── RECORDS SHOWN

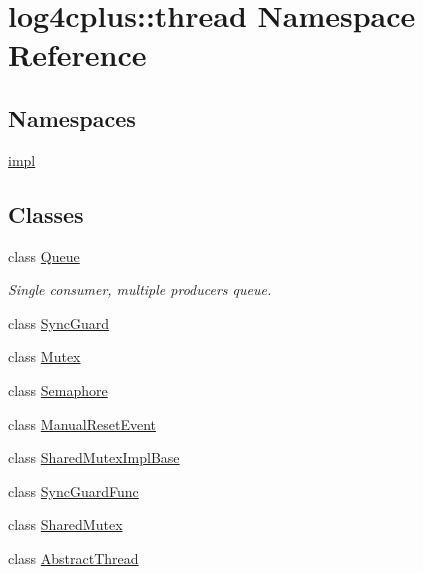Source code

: \hypertarget{namespacelog4cplus_1_1thread}{\section{log4cplus\-:\-:thread Namespace Reference}
\label{namespacelog4cplus_1_1thread}
}
\subsection*{Namespaces}
\begin{DoxyCompactItemize}
\item 
\hyperlink{namespacelog4cplus_1_1thread_1_1impl}{impl}
\end{DoxyCompactItemize}
\subsection*{Classes}
\begin{DoxyCompactItemize}
\item 
class \hyperlink{classlog4cplus_1_1thread_1_1Queue}{Queue}
\begin{DoxyCompactList}\small\item\em Single consumer, multiple producers queue. \end{DoxyCompactList}\item 
class \hyperlink{classlog4cplus_1_1thread_1_1SyncGuard}{Sync\-Guard}
\item 
class \hyperlink{classlog4cplus_1_1thread_1_1Mutex}{Mutex}
\item 
class \hyperlink{classlog4cplus_1_1thread_1_1Semaphore}{Semaphore}
\item 
class \hyperlink{classlog4cplus_1_1thread_1_1ManualResetEvent}{Manual\-Reset\-Event}
\item 
class \hyperlink{classlog4cplus_1_1thread_1_1SharedMutexImplBase}{Shared\-Mutex\-Impl\-Base}
\item 
class \hyperlink{classlog4cplus_1_1thread_1_1SyncGuardFunc}{Sync\-Guard\-Func}
\item 
class \hyperlink{classlog4cplus_1_1thread_1_1SharedMutex}{Shared\-Mutex}
\item 
class \hyperlink{classlog4cplus_1_1thread_1_1AbstractThread}{Abstract\-Thread}
\end{DoxyCompactItemize}
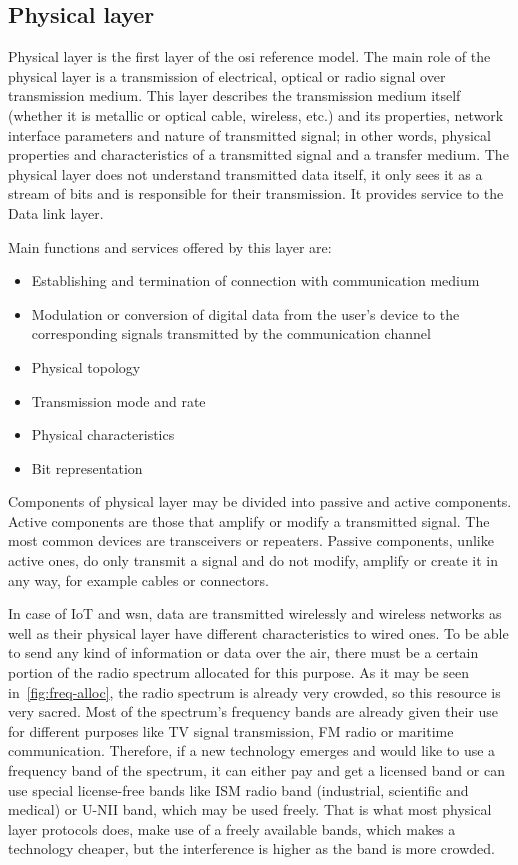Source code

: \subsection{Physical layer}

Physical layer is the first layer of the \acrshort{osi} reference model. The main role of the physical layer is a transmission of electrical, optical or radio signal over transmission medium. This layer describes the transmission medium itself (whether it is metallic or optical cable, wireless, etc.) and its properties, network interface parameters and nature of transmitted signal; in other words, physical properties and characteristics of a transmitted signal and a transfer medium. The physical layer does not understand transmitted data itself, it only sees it as a stream of bits and is responsible for their transmission. It provides service to the Data link layer.

Main functions and services offered by this layer are:
\begin{itemize}[noitemsep]
    \item Establishing and termination of connection with communication medium
    \item Modulation or conversion of digital data from the user’s device to the corresponding signals transmitted by the communication channel
    \item Physical topology
    \item Transmission mode and rate
    \item Physical characteristics
    \item Bit representation
\end{itemize}

Components of physical layer may be divided into passive and active components. Active components are those that amplify or modify a transmitted signal. The most common devices are transceivers or repeaters. Passive components, unlike active ones, do only transmit a signal and do not modify, amplify or create it in any way, for example cables or connectors.

In case of IoT and \acrfull{wsn}, data are transmitted wirelessly and wireless networks as well as their physical layer have different characteristics to wired ones. To be able to send any kind of information or data over the air, there must be a certain portion of the radio spectrum allocated for this purpose. As it may be seen in~\ref{fig:freq-alloc}, the radio spectrum is already very crowded, so this resource is very sacred. Most of the spectrum’s frequency bands are already given their use for different purposes like TV signal transmission, FM radio or maritime communication. Therefore, if a new technology emerges and would like to use a frequency band of the spectrum, it can either pay and get a licensed band or can use special license-free bands like ISM radio band (industrial, scientific and medical) or U-NII band, which may be used freely. That is what most physical layer protocols does, make use of a freely available bands, which makes a technology cheaper, but the interference is higher as the band is more crowded.

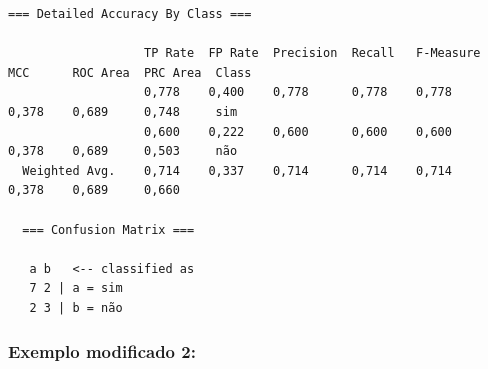 \documentclass[
    article,            %
    11pt,               %
    oneside,            %
    a4paper,            %
    english,            %
    brazil,             %
    sumario=tradicional,
    ]{abntex2}
\begin{document}
\begin{itemize}
\begin{Verbatim}[frame=single, fontsize=\tiny]
  === Detailed Accuracy By Class ===

                   TP Rate  FP Rate  Precision  Recall   F-Measure  MCC      ROC Area  PRC Area  Class
                   0,778    0,400    0,778      0,778    0,778      0,378    0,689     0,748     sim
                   0,600    0,222    0,600      0,600    0,600      0,378    0,689     0,503     não
  Weighted Avg.    0,714    0,337    0,714      0,714    0,714      0,378    0,689     0,660     

  === Confusion Matrix ===

   a b   <-- classified as
   7 2 | a = sim
   2 3 | b = não
   \end{Verbatim}
\end{itemize}


\subsubsection{\textbf{Exemplo modificado 2:}}
\end{document}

────

YOUR TASK ▸ Above are the records. Identify each line that contains the word "Shared".

RESPONSE TO THE EXERCISE ▸
class \hyperlink{classlog4cplus_1_1thread_1_1SharedMutexImplBase}{Shared\-Mutex\-Impl\-Base}
class \hyperlink{classlog4cplus_1_1thread_1_1SharedMutex}{Shared\-Mutex}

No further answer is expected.